What are environments?

In software engineering, environments are used to develop and test code without impacting end users.

“Production” (prod) refers to the environment that end users interact with, while “development” (dev) is the environment engineers write code in. This allows engineers to work iteratively when writing and testing new code in development, and once they are confident in these changes, deploy their code to production.

Data warehouses often also use separate environments – the production environment refers to the data end users can access.

Typical data environment configurations

There are three typical ways that data teams separate their data environments:

  1. Separate databases1: Each environment has its own database, but with the same schemas and tables in each database. This is the most common way to separate environments.
  2. Separate schemas2: Each environment has its own schema, with schemas hosted on the same database.
  3. Separate accounts3: Each environment has its own account. This is less common.
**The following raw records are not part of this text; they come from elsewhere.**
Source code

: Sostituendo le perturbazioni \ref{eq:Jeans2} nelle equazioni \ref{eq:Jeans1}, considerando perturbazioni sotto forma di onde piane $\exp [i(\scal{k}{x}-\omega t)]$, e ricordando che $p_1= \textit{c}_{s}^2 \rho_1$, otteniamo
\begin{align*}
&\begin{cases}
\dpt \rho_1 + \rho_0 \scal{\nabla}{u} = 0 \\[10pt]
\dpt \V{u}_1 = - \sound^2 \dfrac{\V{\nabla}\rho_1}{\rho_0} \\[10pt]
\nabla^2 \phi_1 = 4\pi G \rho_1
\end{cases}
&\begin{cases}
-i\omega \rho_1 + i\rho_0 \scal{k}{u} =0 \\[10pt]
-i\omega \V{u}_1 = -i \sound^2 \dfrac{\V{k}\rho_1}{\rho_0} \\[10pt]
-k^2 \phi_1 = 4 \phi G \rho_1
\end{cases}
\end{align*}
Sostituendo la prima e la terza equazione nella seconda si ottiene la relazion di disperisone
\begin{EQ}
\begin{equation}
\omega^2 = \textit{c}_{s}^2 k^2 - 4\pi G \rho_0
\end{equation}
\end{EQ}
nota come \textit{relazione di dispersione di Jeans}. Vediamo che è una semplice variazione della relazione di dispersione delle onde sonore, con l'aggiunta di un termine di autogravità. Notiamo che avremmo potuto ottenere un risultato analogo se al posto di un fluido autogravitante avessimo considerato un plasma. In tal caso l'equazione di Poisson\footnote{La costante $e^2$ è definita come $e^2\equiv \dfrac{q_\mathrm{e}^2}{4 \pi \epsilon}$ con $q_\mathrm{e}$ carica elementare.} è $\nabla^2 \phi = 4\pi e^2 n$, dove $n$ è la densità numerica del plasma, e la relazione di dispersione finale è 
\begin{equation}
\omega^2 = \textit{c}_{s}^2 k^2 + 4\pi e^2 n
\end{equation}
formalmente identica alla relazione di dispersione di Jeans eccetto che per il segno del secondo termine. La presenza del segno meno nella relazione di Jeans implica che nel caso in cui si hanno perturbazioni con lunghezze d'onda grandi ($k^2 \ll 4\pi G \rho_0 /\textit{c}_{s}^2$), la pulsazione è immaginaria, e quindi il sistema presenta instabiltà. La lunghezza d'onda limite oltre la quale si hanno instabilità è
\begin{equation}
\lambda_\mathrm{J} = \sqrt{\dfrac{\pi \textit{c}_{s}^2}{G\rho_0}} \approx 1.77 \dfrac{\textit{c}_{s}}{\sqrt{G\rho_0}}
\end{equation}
Setting up Evidence to use different environments

You can configure both your dev and prod environments using environment variables. Using .env files is not currently supported.

Dev environment

Add your dev database credentials for your dev environment via the settings page. If you are running Evidence locally, typically at http://localhost:3000/settings.

Prod environment

Add your prod database credentials as environment variables. The specific instructions depend on how you are deploying Evidence. Instructions can be be found in the deployment section of the settings page of your local project.

note

If you are using separate schemas, you will need to add the optional schema parameter to your credentials in dev, and an environment variable in prod. This is only currently supported for Postgres.


  1. Also known as projects (BigQuery)
  2. Also known as datasets (BigQuery)
  3. Also known as clusters, instances, or organizations (BiqQuery)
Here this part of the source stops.